Several limitations should be noted. First, owing to the Covid-19 pandemic, data was collected both in lab and online settings, introducing a possible confound to our study. Participants in the online setting exhibited a higher degree of state rumination in comparison to their counterparts who were in the lab setting before the pandemic, which is consistent with previous research highlighting the psychological impact of the pandemic (Elbay et al., 2020; Salari et al., 2020; Varma et al., 2021). However, key baseline variables such as depression symptoms and cognitive biases, as well as the training effect on attention, interpretation and memory biases, remained consistent across two settings. This consistency implies that MCAT training is adaptable outside lab conditions, providing a practical tool for cognitive bias interventions. Recent work by Blanco et al. (2023) also indicated the efficacy of online MCAT in reducing cognitive biases and related symptoms.

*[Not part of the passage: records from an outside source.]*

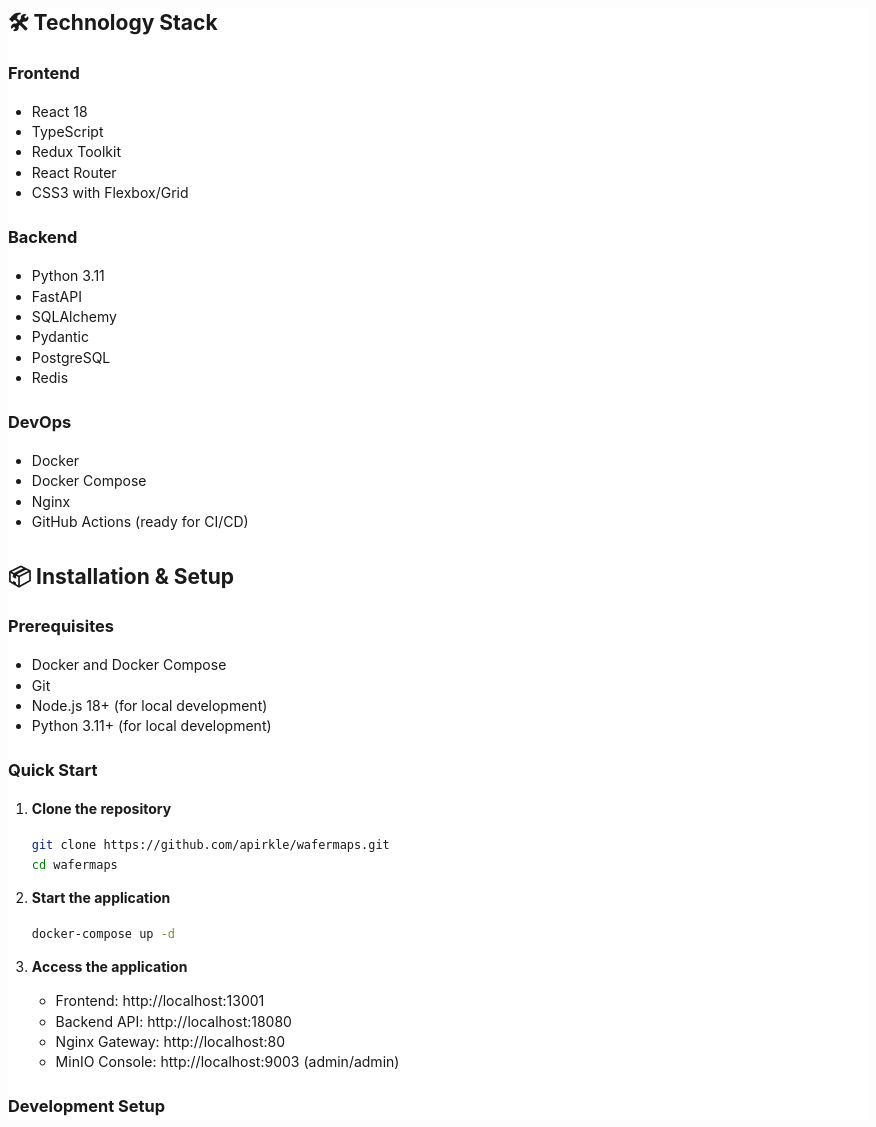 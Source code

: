 ## 🛠️ Technology Stack

### Frontend
- React 18
- TypeScript
- Redux Toolkit
- React Router
- CSS3 with Flexbox/Grid

### Backend
- Python 3.11
- FastAPI
- SQLAlchemy
- Pydantic
- PostgreSQL
- Redis

### DevOps
- Docker
- Docker Compose
- Nginx
- GitHub Actions (ready for CI/CD)

## 📦 Installation & Setup

### Prerequisites
- Docker and Docker Compose
- Git
- Node.js 18+ (for local development)
- Python 3.11+ (for local development)

### Quick Start

1. **Clone the repository**
   ```bash
   git clone https://github.com/apirkle/wafermaps.git
   cd wafermaps
   ```

2. **Start the application**
   ```bash
   docker-compose up -d
   ```

3. **Access the application**
   - Frontend: http://localhost:13001
   - Backend API: http://localhost:18080
   - Nginx Gateway: http://localhost:80
   - MinIO Console: http://localhost:9003 (admin/admin)

### Development Setup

Second, the composition of our sample primarily consists of undergraduates, with a predominant representation of females, relatively young, highly educated and mostly white, which might limit the generalizability of the research findings. For future research, it is advisable to assess the applicability of these findings in a more diverse population.

Despite these constraints, our research highlights a strong and extensive causal effect from attention and interpretation bias to memory bias. This finding bolsters existing cognitive models and the CCB, providing clinical implications on the interventions. Future research focusing on the interrelationships among cognitive biases will benefit from the insights presented in this study.